8 oz tomato sauce (small can)
5.5 oz V8 (low sodium, small can)
1 cup water
1 tsp Better Than Boullion chicken flavor

heat that on stove and serve. Made 2 bowls full.

for this I used a Kinnikinik pizza crust, both sides buttered and place in oven about 350 until browned, I had to flip it once, to get both sides browned.

Then a slice of American cheese and a slice of Muester cheese, back in oven until cheese melts. Slice into 1/4's and serve with soup.

That I did eat, and it was yummy. I generally don't care for the "K" pizza crusts, they are too thick and sweet for me, but this use was good for them. I usually only use them in a pinch.

Thursday, January 3, 2008

Brie stuffed 'shrooms

Ok, so I had this Brie that i've been working on and decided it was high time I finished it off. AND I had some leftover crab meat from New Years that needed to be used NOW and I had about 20 minutes to make dinner.....so I made this up.....

*a half a thing of Brie, rind removed
*about a cup or so (whatever was leftover that I spent a half hour digging out of the damn claws) shredded crab meat,
*about a half cup of shredded Italian cheeses ( mine was a blend I got from Sam's, but whatever you ahve would work)

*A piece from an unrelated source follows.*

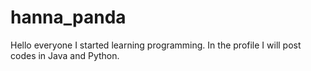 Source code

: # hanna_panda
Hello everyone I started learning programming. In the profile I will post codes in Java and Python.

take off your rings and use your hands to mash it all together.

Rinse off 2 ginormous portabello'shrooms. salt and pepper and garlic them, place them top side down on a pan, I always cover my pans with foil, so you might want to use a bit of olive oil if you don't cover yours, just to make sure it doesn't stick. Then smash half of the crab cheese mixture into each of the mushrooms tops, bake in preheated 350 or 400 oven for 10-20 minutes until 'shroom is soft and cheese is melty....let cool and chow down......tres yummy with a salad and beverage......and EASY!!!! WAY!!!